WORK REQUEST: Wherever the word "textcolor" occurs in the lines below, copy the whole line.

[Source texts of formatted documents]
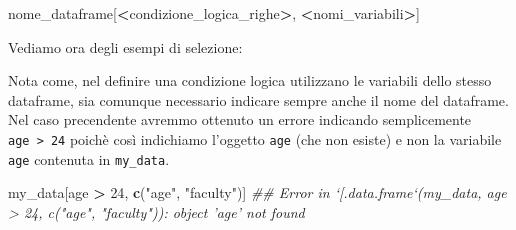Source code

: \documentclass[
]{book}
\newenvironment{Shaded}{\begin{snugshade}}{\end{snugshade}}
\newcommand{\CommentTok}[1]{\textcolor[rgb]{0.56,0.35,0.01}{\textit{#1}}}
\newcommand{\DecValTok}[1]{\textcolor[rgb]{0.00,0.00,0.81}{#1}}
\newcommand{\KeywordTok}[1]{\textcolor[rgb]{0.13,0.29,0.53}{\textbf{#1}}}
\newcommand{\NormalTok}[1]{#1}
\newcommand{\OperatorTok}[1]{\textcolor[rgb]{0.81,0.36,0.00}{\textbf{#1}}}
\newcommand{\StringTok}[1]{\textcolor[rgb]{0.31,0.60,0.02}{#1}}
\begin{document}
\begin{Shaded}
\begin{Highlighting}[]
\NormalTok{nome_dataframe[}\OperatorTok{<}\NormalTok{condizione_logica_righe}\OperatorTok{>}\NormalTok{, }\OperatorTok{<}\NormalTok{nomi_variabili}\OperatorTok{>}\NormalTok{]}
\end{Highlighting}
\end{Shaded}

Vediamo ora degli esempi di selezione:

\begin{Shaded}
\end{Shaded}

Nota come, nel definire una condizione logica utilizzano le variabili dello stesso dataframe, sia comunque necessario indicare sempre anche il nome del dataframe. Nel caso precendente avremmo ottenuto un errore indicando semplicemente \texttt{age\ \textgreater{}\ 24} poichè così indichiamo l'oggetto \texttt{age} (che non esiste) e non la variabile \texttt{age} contenuta in \texttt{my\_data}.

\begin{Shaded}
\begin{Highlighting}[]
\NormalTok{my_data[age }\OperatorTok{>}\StringTok{ }\DecValTok{24}\NormalTok{, }\KeywordTok{c}\NormalTok{(}\StringTok{"age"}\NormalTok{, }\StringTok{"faculty"}\NormalTok{)]}
\CommentTok{## Error in `[.data.frame`(my_data, age > 24, c("age", "faculty")): object 'age' not found}
\end{Highlighting}
\end{Shaded}
\end{document}
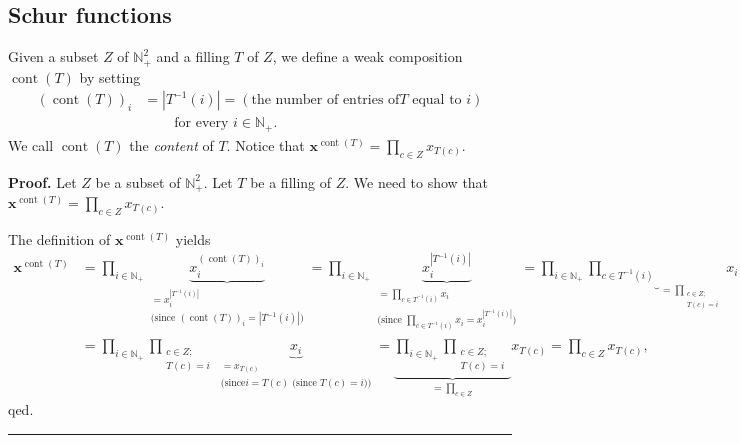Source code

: \documentclass[numbers=enddot,12pt,final,onecolumn,notitlepage]{scrartcl}%
\theoremstyle{definition}
\newenvironment{proof}[1][Proof]{\noindent\textbf{#1.} }{\ \rule{0.5em}{0.5em}}
\newenvironment{verlong}{}{}
\let\prodnonlimits\prod
\renewcommand{\prod}{\prodnonlimits\limits}
\begin{document}
\subsection{Schur functions}

Given a subset $Z$ of $\mathbb{N}_{+}^{2}$ and a filling $T$ of $Z$, we define
a weak composition $\operatorname*{cont}\left(  T\right)  $ by setting%
\begin{align*}
\left(  \operatorname*{cont}\left(  T\right)  \right)  _{i}  &  =\left\vert
T^{-1}\left(  i\right)  \right\vert =\left(  \text{the number of entries of
}T\text{ equal to }i\right) \\
&  \ \ \ \ \ \ \ \ \ \ \text{for every }i\in\mathbb{N}_{+}.
\end{align*}
We call $\operatorname*{cont}\left(  T\right)  $ the \textit{content} of $T$.
Notice that $\mathbf{x}^{\operatorname*{cont}\left(  T\right)  }=\prod_{c\in
Z}x_{T\left(  c\right)  }$.

\begin{verlong}
\begin{proof}
Let $Z$ be a subset of $\mathbb{N}_{+}^{2}$. Let $T$ be a filling of $Z$. We
need to show that $\mathbf{x}^{\operatorname*{cont}\left(  T\right)  }%
=\prod_{c\in Z}x_{T\left(  c\right)  }$.

The definition of $\mathbf{x}^{\operatorname*{cont}\left(  T\right)  }$ yields%
\begin{align*}
\mathbf{x}^{\operatorname*{cont}\left(  T\right)  }  &  =\prod_{i\in
\mathbb{N}_{+}}\underbrace{x_{i}^{\left(  \operatorname*{cont}\left(
T\right)  \right)  _{i}}}_{\substack{=x_{i}^{\left\vert T^{-1}\left(
i\right)  \right\vert }\\\text{(since }\left(  \operatorname*{cont}\left(
T\right)  \right)  _{i}=\left\vert T^{-1}\left(  i\right)  \right\vert
\text{)}}}=\prod_{i\in\mathbb{N}_{+}}\underbrace{x_{i}^{\left\vert
T^{-1}\left(  i\right)  \right\vert }}_{\substack{=\prod_{c\in T^{-1}\left(
i\right)  }x_{i}\\\text{(since }\prod_{c\in T^{-1}\left(  i\right)  }%
x_{i}=x_{i}^{\left\vert T^{-1}\left(  i\right)  \right\vert }\text{)}}%
}=\prod_{i\in\mathbb{N}_{+}}\underbrace{\prod_{c\in T^{-1}\left(  i\right)  }%
}_{=\prod_{\substack{c\in Z;\\T\left(  c\right)  =i}}}x_{i}\\
&  =\prod_{i\in\mathbb{N}_{+}}\prod_{\substack{c\in Z;\\T\left(  c\right)
=i}}\underbrace{x_{i}}_{\substack{=x_{T\left(  c\right)  }\\\text{(since
}i=T\left(  c\right)  \text{ (since }T\left(  c\right)  =i\text{))}%
}}=\underbrace{\prod_{i\in\mathbb{N}_{+}}\prod_{\substack{c\in Z;\\T\left(
c\right)  =i}}}_{=\prod_{c\in Z}}x_{T\left(  c\right)  }=\prod_{c\in
Z}x_{T\left(  c\right)  },
\end{align*}
qed.
\end{proof}
\end{verlong}
\end{document}
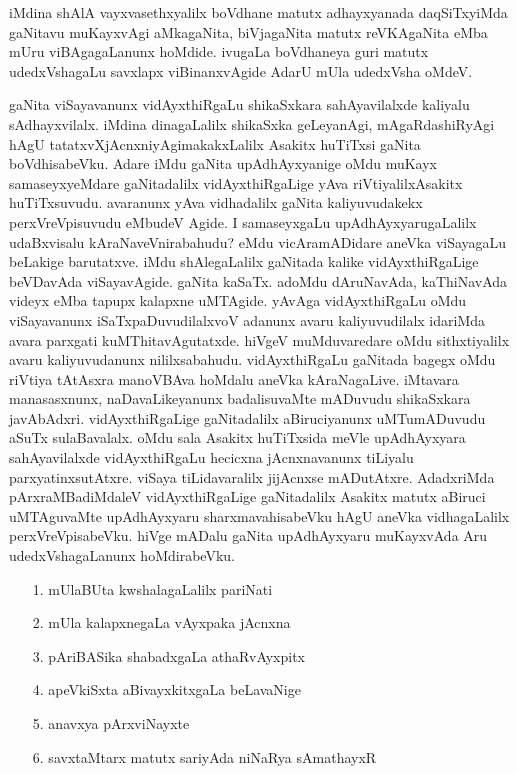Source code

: iMdina shAlA vayxvasethxyalilx boVdhane matutx adhayxyanada daqSiTxyiMda gaNitavu muKayxvAgi aMkagaNita, biVjagaNita matutx reVKAgaNita eMba mUru viBAgagaLanunx hoMdide. ivugaLa boVdhaneya guri matutx udedxVshagaLu savxlapx viBinanxvAgide AdarU mUla udedxVsha oMdeV.

gaNita viSayavanunx vidAyxthiRgaLu shikaSxkara sahAyavilalxde kaliyalu sAdhayxvilalx. iMdina dinagaLalilx shikaSxka geLeyanAgi, mAgaRdashiRyAgi hAgU tatatxvXjAcnxniyAgi\break makakxLalilx Asakitx huTiTxsi gaNita boVdhisabeVku. Adare iMdu gaNita upAdhAyxyanige oMdu muKayx samaseyxyeMdare gaNitadalilx vidAyxthiRgaLige yAva riVtiyalilx\break Asakitx huTiTxsuvudu. avaranunx yAva vidhadalilx gaNita kaliyuvudakekx perxVreVpisuvudu eMbudeV Agide. I samaseyxgaLu upAdhAyxyarugaLalilx udaBxvisalu kAraNaveVnira\-bahudu? eMdu vicAramADidare aneVka viSayagaLu beLakige barutatxve. iMdu shAlegaLalilx gaNitada kalike vidAyxthiRgaLige beVDavAda viSayavAgide. gaNita kaSaTx. adoMdu dAruNavAda, kaThiNavAda videyx eMba tapupx kalapxne uMTAgide. yAvAga vidAyxthiRgaLu oMdu viSayavanunx iSaTxpaDuvudilalxvoV adanunx avaru kaliyuvudilalx idariMda avara parxgati kuMThitavAgutatxde. hiVgeV muMduvaredare oMdu sithxtiyalilx avaru kaliyuvudanunx nililxsabahudu. vidAyxthiRgaLu gaNitada bagegx oMdu riVtiya tAtAsxra manoVBAva hoMdalu aneVka kAraNagaLive. iMtavara manasasxnunx, naDavaLikeyanunx badalisuvaMte mADuvudu shikaSxkara javAbAdxri. vidAyxthiRgaLige gaNitadalilx aBiruciyanunx uMTumADuvudu aSuTx sulaBavalalx. oMdu sala Asakitx huTiTxsida meVle upAdhAyxyara sahAyavilalxde vidAyxthiRgaLu hecicxna jAcnxnavanunx tiLiyalu parxyatinxsutAtxre. viSaya tiLidavaralilx jijAcnxse mADutAtxre. AdadxriMda pArxraMBadiMdaleV vidAyxthiRgaLige gaNitadalilx Asakitx matutx aBiruci uMTAguvaMte upAdhAyxyaru sharxmavahisabeVku hAgU aneVka vidhagaLalilx perxVreVpisabeVku. hiVge mADalu gaNita upAdhAyxyaru muKayxvAda Aru udedxVshagaLanunx hoMdirabeVku.
\begin{enumerate}
\item[{\rm 1.}] mUlaBUta kwshalagaLalilx pariNati
\item[{\rm 2.}] mUla kalapxnegaLa vAyxpaka jAcnxna
\item[{\rm 3.}] pAriBASika shabadxgaLa athaRvAyxpitx
\item[{\rm 4.}] apeVkiSxta aBivayxkitxgaLa beLavaNige
\item[{\rm 5.}] anavxya pArxviNayxte
\item[{\rm 6.}] savxtaMtarx matutx sariyAda niNaRya sAmathayxR
\end{enumerate}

EXERCISE RESPONSE:
\newcommand{\CommentTok}[1]{\textcolor[rgb]{0.56,0.35,0.01}{\textit{#1}}}
\newcommand{\DecValTok}[1]{\textcolor[rgb]{0.00,0.00,0.81}{#1}}
\newcommand{\KeywordTok}[1]{\textcolor[rgb]{0.13,0.29,0.53}{\textbf{#1}}}
\newcommand{\OperatorTok}[1]{\textcolor[rgb]{0.81,0.36,0.00}{\textbf{#1}}}
\newcommand{\StringTok}[1]{\textcolor[rgb]{0.31,0.60,0.02}{#1}}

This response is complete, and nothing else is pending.